*Your goal:*
Among the lines below, copy exactly those from the one with "Then we create" through the one with "Then we use", counting both ends.

*** Data for this task ***

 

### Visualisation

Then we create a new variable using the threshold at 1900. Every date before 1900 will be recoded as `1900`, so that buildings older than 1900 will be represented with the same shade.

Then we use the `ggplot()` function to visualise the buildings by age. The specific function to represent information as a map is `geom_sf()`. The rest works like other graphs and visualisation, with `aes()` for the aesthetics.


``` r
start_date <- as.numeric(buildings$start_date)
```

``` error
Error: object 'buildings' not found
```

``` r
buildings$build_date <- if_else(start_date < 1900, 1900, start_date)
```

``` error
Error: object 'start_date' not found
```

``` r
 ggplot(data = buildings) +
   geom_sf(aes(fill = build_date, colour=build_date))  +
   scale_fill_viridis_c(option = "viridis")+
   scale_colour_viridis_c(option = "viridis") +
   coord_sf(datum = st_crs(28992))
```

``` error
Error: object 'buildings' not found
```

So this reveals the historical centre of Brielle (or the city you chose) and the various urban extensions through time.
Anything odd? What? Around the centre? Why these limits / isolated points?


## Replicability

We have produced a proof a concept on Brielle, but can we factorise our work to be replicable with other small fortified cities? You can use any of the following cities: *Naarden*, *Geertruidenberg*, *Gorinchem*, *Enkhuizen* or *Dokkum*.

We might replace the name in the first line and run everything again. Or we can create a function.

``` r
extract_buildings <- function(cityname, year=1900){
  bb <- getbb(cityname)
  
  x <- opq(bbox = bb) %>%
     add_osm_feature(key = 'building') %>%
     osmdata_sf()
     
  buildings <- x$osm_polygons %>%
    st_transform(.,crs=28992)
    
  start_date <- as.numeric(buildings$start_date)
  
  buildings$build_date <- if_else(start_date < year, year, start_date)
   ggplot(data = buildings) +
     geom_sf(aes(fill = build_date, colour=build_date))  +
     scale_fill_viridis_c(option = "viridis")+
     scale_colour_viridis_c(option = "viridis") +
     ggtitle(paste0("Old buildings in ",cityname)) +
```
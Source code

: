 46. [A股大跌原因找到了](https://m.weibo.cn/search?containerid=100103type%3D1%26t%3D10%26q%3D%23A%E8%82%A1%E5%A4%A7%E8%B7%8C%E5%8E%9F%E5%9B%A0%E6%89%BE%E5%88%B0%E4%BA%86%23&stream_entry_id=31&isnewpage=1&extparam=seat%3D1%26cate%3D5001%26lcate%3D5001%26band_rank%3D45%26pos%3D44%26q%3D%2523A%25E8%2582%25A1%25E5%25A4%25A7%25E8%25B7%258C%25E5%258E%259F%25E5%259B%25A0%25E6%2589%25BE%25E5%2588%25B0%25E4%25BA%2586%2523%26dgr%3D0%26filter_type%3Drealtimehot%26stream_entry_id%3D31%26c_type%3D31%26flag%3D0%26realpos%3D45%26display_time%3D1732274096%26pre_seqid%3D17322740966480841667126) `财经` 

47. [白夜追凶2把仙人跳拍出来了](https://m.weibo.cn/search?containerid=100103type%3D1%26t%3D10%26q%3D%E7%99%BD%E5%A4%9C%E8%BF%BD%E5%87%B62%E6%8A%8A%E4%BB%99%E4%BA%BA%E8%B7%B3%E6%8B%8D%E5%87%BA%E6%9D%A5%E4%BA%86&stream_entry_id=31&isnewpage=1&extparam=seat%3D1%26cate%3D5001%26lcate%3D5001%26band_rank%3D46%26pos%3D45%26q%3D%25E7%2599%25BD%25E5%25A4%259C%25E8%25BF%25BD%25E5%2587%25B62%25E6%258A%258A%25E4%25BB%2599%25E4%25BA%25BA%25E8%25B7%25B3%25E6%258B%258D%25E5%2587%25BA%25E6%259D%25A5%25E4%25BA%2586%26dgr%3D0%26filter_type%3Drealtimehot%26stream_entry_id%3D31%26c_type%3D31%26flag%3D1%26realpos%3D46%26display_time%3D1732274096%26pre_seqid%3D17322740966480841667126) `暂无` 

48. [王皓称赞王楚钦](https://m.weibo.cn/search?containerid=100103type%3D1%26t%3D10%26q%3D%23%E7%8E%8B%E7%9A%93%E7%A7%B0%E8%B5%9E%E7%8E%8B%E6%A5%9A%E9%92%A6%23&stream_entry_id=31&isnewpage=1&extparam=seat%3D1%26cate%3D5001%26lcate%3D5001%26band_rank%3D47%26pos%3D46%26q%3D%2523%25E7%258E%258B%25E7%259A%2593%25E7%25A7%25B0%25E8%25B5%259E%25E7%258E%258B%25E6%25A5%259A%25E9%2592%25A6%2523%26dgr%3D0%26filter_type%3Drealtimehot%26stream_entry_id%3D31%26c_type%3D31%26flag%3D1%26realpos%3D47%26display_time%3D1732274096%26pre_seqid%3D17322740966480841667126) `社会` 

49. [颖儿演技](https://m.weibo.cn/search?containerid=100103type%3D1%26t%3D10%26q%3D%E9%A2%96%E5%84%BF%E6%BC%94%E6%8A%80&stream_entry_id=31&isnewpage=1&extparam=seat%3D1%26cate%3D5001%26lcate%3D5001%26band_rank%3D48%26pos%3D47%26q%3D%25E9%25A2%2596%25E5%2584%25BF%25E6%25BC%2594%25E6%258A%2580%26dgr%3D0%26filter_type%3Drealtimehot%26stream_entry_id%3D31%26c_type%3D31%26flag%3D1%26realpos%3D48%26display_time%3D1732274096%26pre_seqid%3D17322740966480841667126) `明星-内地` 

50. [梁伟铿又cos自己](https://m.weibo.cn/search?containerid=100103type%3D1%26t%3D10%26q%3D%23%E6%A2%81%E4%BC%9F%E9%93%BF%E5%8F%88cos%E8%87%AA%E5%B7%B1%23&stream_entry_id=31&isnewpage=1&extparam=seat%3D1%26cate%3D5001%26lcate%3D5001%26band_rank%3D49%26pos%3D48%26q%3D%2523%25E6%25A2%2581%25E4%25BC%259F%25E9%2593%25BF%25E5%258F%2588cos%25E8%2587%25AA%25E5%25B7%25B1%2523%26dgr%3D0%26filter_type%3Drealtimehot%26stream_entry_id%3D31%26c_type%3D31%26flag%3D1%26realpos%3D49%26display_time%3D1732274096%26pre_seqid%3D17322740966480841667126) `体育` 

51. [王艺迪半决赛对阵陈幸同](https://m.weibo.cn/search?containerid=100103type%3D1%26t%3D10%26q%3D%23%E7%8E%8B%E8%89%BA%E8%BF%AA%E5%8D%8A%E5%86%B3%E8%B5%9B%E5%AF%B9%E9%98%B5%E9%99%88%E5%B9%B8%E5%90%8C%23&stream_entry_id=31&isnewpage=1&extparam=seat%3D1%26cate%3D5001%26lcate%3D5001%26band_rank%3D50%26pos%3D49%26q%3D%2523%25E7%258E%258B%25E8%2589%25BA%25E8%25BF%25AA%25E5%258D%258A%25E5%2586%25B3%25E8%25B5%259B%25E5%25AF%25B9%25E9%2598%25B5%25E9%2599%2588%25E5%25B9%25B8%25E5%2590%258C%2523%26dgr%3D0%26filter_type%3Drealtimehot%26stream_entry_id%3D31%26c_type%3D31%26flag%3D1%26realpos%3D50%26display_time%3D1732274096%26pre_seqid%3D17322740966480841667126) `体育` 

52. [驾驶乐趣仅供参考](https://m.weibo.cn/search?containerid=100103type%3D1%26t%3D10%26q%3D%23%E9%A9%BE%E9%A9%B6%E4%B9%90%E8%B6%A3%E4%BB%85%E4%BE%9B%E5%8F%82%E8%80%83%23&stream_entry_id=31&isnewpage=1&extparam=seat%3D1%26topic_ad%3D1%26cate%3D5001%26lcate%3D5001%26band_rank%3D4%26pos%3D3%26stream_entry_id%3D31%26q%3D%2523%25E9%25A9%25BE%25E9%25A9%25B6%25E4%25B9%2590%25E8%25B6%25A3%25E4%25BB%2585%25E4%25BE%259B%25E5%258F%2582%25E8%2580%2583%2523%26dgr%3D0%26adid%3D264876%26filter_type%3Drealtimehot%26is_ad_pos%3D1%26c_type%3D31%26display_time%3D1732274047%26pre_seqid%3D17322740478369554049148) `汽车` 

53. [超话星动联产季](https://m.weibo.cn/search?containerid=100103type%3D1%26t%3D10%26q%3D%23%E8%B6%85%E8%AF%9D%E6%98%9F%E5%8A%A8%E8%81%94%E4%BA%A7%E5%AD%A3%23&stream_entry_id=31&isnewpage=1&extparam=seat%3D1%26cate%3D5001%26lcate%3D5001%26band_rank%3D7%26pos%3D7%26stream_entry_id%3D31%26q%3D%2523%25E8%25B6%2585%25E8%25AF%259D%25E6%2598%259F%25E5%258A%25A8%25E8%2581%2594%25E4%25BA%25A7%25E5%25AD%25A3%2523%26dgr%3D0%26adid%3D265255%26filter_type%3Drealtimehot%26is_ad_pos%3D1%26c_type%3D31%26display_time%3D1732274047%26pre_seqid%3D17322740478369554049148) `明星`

***

*Output:*
Then we create a new variable using the threshold at 1900. Every date before 1900 will be recoded as `1900`, so that buildings older than 1900 will be represented with the same shade.

Then we use the `ggplot()` function to visualise the buildings by age. The specific function to represent information as a map is `geom_sf()`. The rest works like other graphs and visualisation, with `aes()` for the aesthetics.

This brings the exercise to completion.